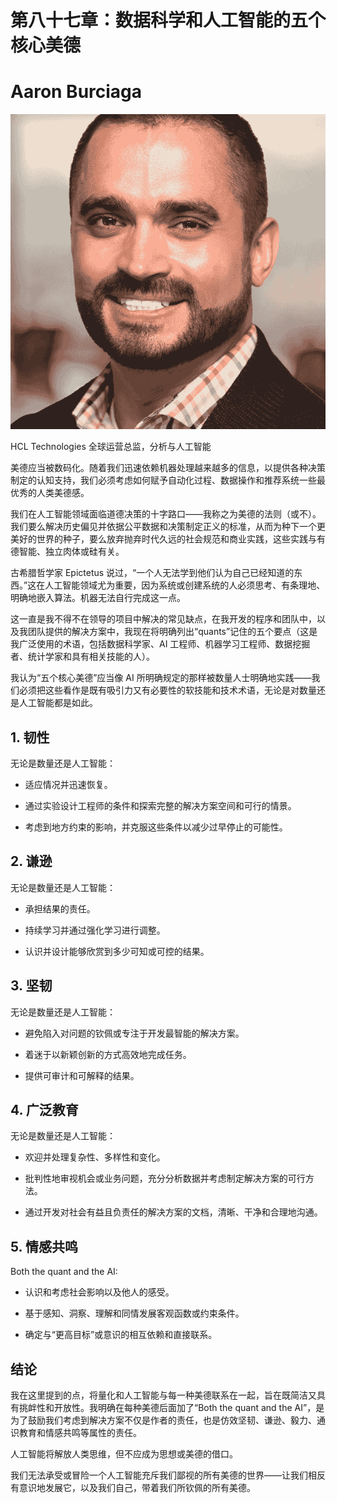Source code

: # 第八十七章：数据科学和人工智能的五个核心美德

# Aaron Burciaga

![](img/Aaron_Burciaga.png)

HCL Technologies 全球运营总监，分析与人工智能

美德应当被数码化。随着我们迅速依赖机器处理越来越多的信息，以提供各种决策制定的认知支持，我们必须考虑如何赋予自动化过程、数据操作和推荐系统一些最优秀的人类美德感。

我们在人工智能领域面临道德决策的十字路口——我称之为美德的法则（或不）。我们要么解决历史偏见并依据公平数据和决策制定正义的标准，从而为种下一个更美好的世界的种子，要么放弃抛弃时代久远的社会规范和商业实践，这些实践与有德智能、独立肉体或硅有关。

古希腊哲学家 Epictetus 说过，“一个人无法学到他们认为自己已经知道的东西。”这在人工智能领域尤为重要，因为系统或创建系统的人必须思考、有条理地、明确地嵌入算法。机器无法自行完成这一点。

这一直是我不得不在领导的项目中解决的常见缺点，在我开发的程序和团队中，以及我团队提供的解决方案中，我现在将明确列出“quants”记住的五个要点（这是我广泛使用的术语，包括数据科学家、AI 工程师、机器学习工程师、数据挖掘者、统计学家和具有相关技能的人）。

我认为“五个核心美德”应当像 AI 所明确规定的那样被数量人士明确地实践——我们必须把这些看作是既有吸引力又有必要性的软技能和技术术语，无论是对数量还是人工智能都是如此。

## 1\. 韧性

无论是数量还是人工智能：

+   适应情况并迅速恢复。

+   通过实验设计工程师的条件和探索完整的解决方案空间和可行的情景。

+   考虑到地方约束的影响，并克服这些条件以减少过早停止的可能性。

## 2\. 谦逊

无论是数量还是人工智能：

+   承担结果的责任。

+   持续学习并通过强化学习进行调整。

+   认识并设计能够欣赏到多少可知或可控的结果。

## 3\. 坚韧

无论是数量还是人工智能：

+   避免陷入对问题的钦佩或专注于开发最智能的解决方案。

+   着迷于以新颖创新的方式高效地完成任务。

+   提供可审计和可解释的结果。

## 4\. 广泛教育

无论是数量还是人工智能：

+   欢迎并处理复杂性、多样性和变化。

+   批判性地审视机会或业务问题，充分分析数据并考虑制定解决方案的可行方法。

+   通过开发对社会有益且负责任的解决方案的文档，清晰、干净和合理地沟通。

## 5\. 情感共鸣

Both the quant and the AI:

+   认识和考虑社会影响以及他人的感受。

+   基于感知、洞察、理解和同情发展客观函数或约束条件。

+   确定与“更高目标”或意识的相互依赖和直接联系。

## 结论

我在这里提到的点，将量化和人工智能与每一种美德联系在一起，旨在既简洁又具有挑衅性和开放性。我明确在每种美德后面加了“Both the quant and the AI”，是为了鼓励我们考虑到解决方案不仅是作者的责任，也是仿效坚韧、谦逊、毅力、通识教育和情感共鸣等属性的责任。

人工智能将解放人类思维，但不应成为思想或美德的借口。

我们无法承受或冒险一个人工智能充斥我们鄙视的所有美德的世界——让我们相反有意识地发展它，以及我们自己，带着我们所钦佩的所有美德。
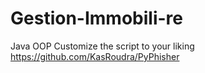 # Gestion-Immobili-re
Java OOP 
Customize the script to your liking
https://github.com/KasRoudra/PyPhisher
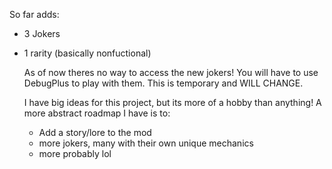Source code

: So far adds:
 - 3 Jokers
 - 1 rarity (basically nonfuctional)

   As of now theres no way to access the new jokers! You will have to use DebugPlus to play with them. This is temporary and WILL CHANGE.

   I have big ideas for this project, but its more of a hobby than anything!
   A more abstract roadmap I have is to:
   - Add a story/lore to the mod
   - more jokers, many with their own unique mechanics
   - more probably lol
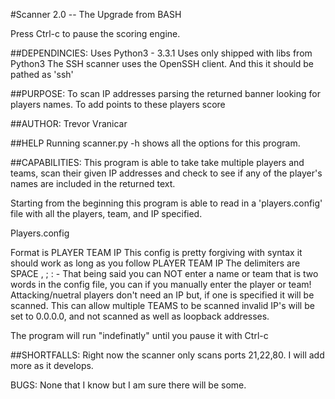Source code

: #Scanner 2.0 -- The Upgrade from BASH

Press Ctrl-c to pause the scoring engine.

##DEPENDINCIES:
Uses Python3 - 3.3.1
Uses only shipped with libs from Python3
The SSH scanner uses the OpenSSH client.
And this it should be pathed as 'ssh'

##PURPOSE:
To scan IP addresses parsing the returned banner looking for players names.
To add points to these players score

##AUTHOR:
Trevor Vranicar

##HELP
Running scanner.py -h shows all the options for this program.

##CAPABILITIES:
This program is able to take take multiple players and teams, scan their given IP addresses and check to see if any of the player's names are included in the returned text.

Starting from the beginning this program is able to read in a 'players.config' file with all the players, team, and IP specified.

Players.config

Format is PLAYER TEAM IP
This config is pretty forgiving with syntax it should work as long as you follow PLAYER TEAM IP
The delimiters are SPACE , ; : - 
That being said you can NOT enter a name or team that is two words in the config file, you can if you manually enter the player or team!
Attacking/nuetral players don't need an IP but, if one is specified it will be scanned.
This can allow multiple TEAMS to be scanned invalid IP's will be set to 0.0.0.0, and not scanned as well as loopback addresses.

The program will run "indefinatly" until you pause it with Ctrl-c

##SHORTFALLS:
Right now the scanner only scans ports 21,22,80.
I will add more as it develops.

BUGS:
None that I know but I am sure there will be some.
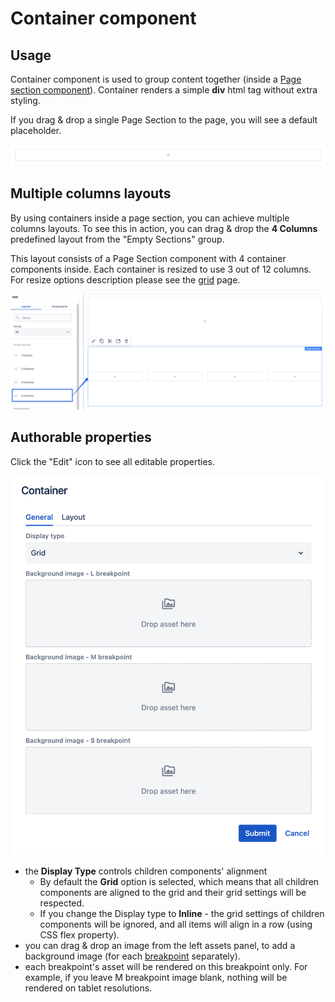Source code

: # Container component

## Usage

Container component is used to group content together (inside a [Page section component](../page-section)). Container renders a simple __div__ html tag without extra styling.

If you drag & drop a single Page Section to the page, you will see a default placeholder.

<p align="center" width="100%">
    <img class="image--with-border" src="./placeholder.jpg" alt="Container placeholder">
</p>

## Multiple columns layouts
By using containers inside a page section, you can achieve multiple columns layouts. To see this in action, you can drag & drop the **4 Columns** predefined layout from the "Empty Sections" group.

This layout consists of a Page Section component with 4 container components inside. Each container is resized to use 3 out of 12 columns. For resize options description please see the [grid](../grid) page.

<p align="center" width="100%">
    <img class="image--with-border" src="./4-cols-layout.jpg" alt="4 columns layout">
</p>


## Authorable properties

Click the "Edit" icon to see all editable properties.

<p align="center" width="100%">
    <img class="image--with-border" src="./dialog.jpg" alt="Container - general properties" width="500px">
</p>

- the **Display Type** controls children components' alignment
    - By default the **Grid** option is selected, which means that all children components are aligned to the grid and their grid settings will be respected.
    - If you change the Display type to **Inline** - the grid settings of children components will be ignored, and all items will align in a row (using CSS flex property).
- you can drag & drop an image from the left assets panel, to add a background image (for each [breakpoint](../grid#breakpoints-definition) separately).
- each breakpoint's asset will be rendered on this breakpoint only. For example, if you leave M breakpoint image blank, nothing will be rendered on tablet resolutions.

========================================================================

- EXERCISE
Repeat the data verbatim, excluding all pictures.

- OUTPUT FOR THIS EXERCISE
Source code

: # 第八十七章：数据科学和人工智能的五个核心美德

# Aaron Burciaga

![](img/Aaron_Burciaga.png)

HCL Technologies 全球运营总监，分析与人工智能

美德应当被数码化。随着我们迅速依赖机器处理越来越多的信息，以提供各种决策制定的认知支持，我们必须考虑如何赋予自动化过程、数据操作和推荐系统一些最优秀的人类美德感。

我们在人工智能领域面临道德决策的十字路口——我称之为美德的法则（或不）。我们要么解决历史偏见并依据公平数据和决策制定正义的标准，从而为种下一个更美好的世界的种子，要么放弃抛弃时代久远的社会规范和商业实践，这些实践与有德智能、独立肉体或硅有关。

古希腊哲学家 Epictetus 说过，“一个人无法学到他们认为自己已经知道的东西。”这在人工智能领域尤为重要，因为系统或创建系统的人必须思考、有条理地、明确地嵌入算法。机器无法自行完成这一点。

这一直是我不得不在领导的项目中解决的常见缺点，在我开发的程序和团队中，以及我团队提供的解决方案中，我现在将明确列出“quants”记住的五个要点（这是我广泛使用的术语，包括数据科学家、AI 工程师、机器学习工程师、数据挖掘者、统计学家和具有相关技能的人）。

我认为“五个核心美德”应当像 AI 所明确规定的那样被数量人士明确地实践——我们必须把这些看作是既有吸引力又有必要性的软技能和技术术语，无论是对数量还是人工智能都是如此。

## 1\. 韧性

无论是数量还是人工智能：

+   适应情况并迅速恢复。

+   通过实验设计工程师的条件和探索完整的解决方案空间和可行的情景。

+   考虑到地方约束的影响，并克服这些条件以减少过早停止的可能性。

## 2\. 谦逊

无论是数量还是人工智能：

+   承担结果的责任。

+   持续学习并通过强化学习进行调整。

+   认识并设计能够欣赏到多少可知或可控的结果。

## 3\. 坚韧

无论是数量还是人工智能：

+   避免陷入对问题的钦佩或专注于开发最智能的解决方案。

+   着迷于以新颖创新的方式高效地完成任务。

+   提供可审计和可解释的结果。

## 4\. 广泛教育

无论是数量还是人工智能：

+   欢迎并处理复杂性、多样性和变化。

+   批判性地审视机会或业务问题，充分分析数据并考虑制定解决方案的可行方法。

+   通过开发对社会有益且负责任的解决方案的文档，清晰、干净和合理地沟通。

## 5\. 情感共鸣

Both the quant and the AI:

+   认识和考虑社会影响以及他人的感受。

+   基于感知、洞察、理解和同情发展客观函数或约束条件。

+   确定与“更高目标”或意识的相互依赖和直接联系。

## 结论

我在这里提到的点，将量化和人工智能与每一种美德联系在一起，旨在既简洁又具有挑衅性和开放性。我明确在每种美德后面加了“Both the quant and the AI”，是为了鼓励我们考虑到解决方案不仅是作者的责任，也是仿效坚韧、谦逊、毅力、通识教育和情感共鸣等属性的责任。

人工智能将解放人类思维，但不应成为思想或美德的借口。

我们无法承受或冒险一个人工智能充斥我们鄙视的所有美德的世界——让我们相反有意识地发展它，以及我们自己，带着我们所钦佩的所有美德。
 # Gestion-Immobili-re
Java OOP 
Customize the script to your liking
https://github.com/KasRoudra/PyPhisher
Source code

: So far adds:
 - 3 Jokers
 - 1 rarity (basically nonfuctional)

   As of now theres no way to access the new jokers! You will have to use DebugPlus to play with them. This is temporary and WILL CHANGE.

   I have big ideas for this project, but its more of a hobby than anything!
   A more abstract roadmap I have is to:
   - Add a story/lore to the mod
   - more jokers, many with their own unique mechanics
   - more probably lol
Source code

: #Scanner 2.0 -- The Upgrade from BASH

Press Ctrl-c to pause the scoring engine.

##DEPENDINCIES:
Uses Python3 - 3.3.1
Uses only shipped with libs from Python3
The SSH scanner uses the OpenSSH client.
And this it should be pathed as 'ssh'

##PURPOSE:
To scan IP addresses parsing the returned banner looking for players names.
To add points to these players score

##AUTHOR:
Trevor Vranicar

##HELP
Running scanner.py -h shows all the options for this program.

##CAPABILITIES:
This program is able to take take multiple players and teams, scan their given IP addresses and check to see if any of the player's names are included in the returned text.

Starting from the beginning this program is able to read in a 'players.config' file with all the players, team, and IP specified.

Players.config

Format is PLAYER TEAM IP
This config is pretty forgiving with syntax it should work as long as you follow PLAYER TEAM IP
The delimiters are SPACE , ; : - 
That being said you can NOT enter a name or team that is two words in the config file, you can if you manually enter the player or team!
Attacking/nuetral players don't need an IP but, if one is specified it will be scanned.
This can allow multiple TEAMS to be scanned invalid IP's will be set to 0.0.0.0, and not scanned as well as loopback addresses.

The program will run "indefinatly" until you pause it with Ctrl-c

##SHORTFALLS:
Right now the scanner only scans ports 21,22,80.
I will add more as it develops.

BUGS:
None that I know but I am sure there will be some.
Source code

: # Container component

## Usage

Container component is used to group content together (inside a [Page section component](../page-section)). Container renders a simple __div__ html tag without extra styling.

If you drag & drop a single Page Section to the page, you will see a default placeholder.

<p align="center" width="100%">
    <img class="image--with-border" src="./placeholder.jpg" alt="Container placeholder">
</p>

## Multiple columns layouts
By using containers inside a page section, you can achieve multiple columns layouts. To see this in action, you can drag & drop the **4 Columns** predefined layout from the "Empty Sections" group.

This layout consists of a Page Section component with 4 container components inside. Each container is resized to use 3 out of 12 columns. For resize options description please see the [grid](../grid) page.

<p align="center" width="100%">
    <img class="image--with-border" src="./4-cols-layout.jpg" alt="4 columns layout">
</p>


## Authorable properties

Click the "Edit" icon to see all editable properties.

<p align="center" width="100%">
    <img class="image--with-border" src="./dialog.jpg" alt="Container - general properties" width="500px">
</p>

- the **Display Type** controls children components' alignment
    - By default the **Grid** option is selected, which means that all children components are aligned to the grid and their grid settings will be respected.
    - If you change the Display type to **Inline** - the grid settings of children components will be ignored, and all items will align in a row (using CSS flex property).
- you can drag & drop an image from the left assets panel, to add a background image (for each [breakpoint](../grid#breakpoints-definition) separately).
- each breakpoint's asset will be rendered on this breakpoint only. For example, if you leave M breakpoint image blank, nothing will be rendered on tablet resolutions.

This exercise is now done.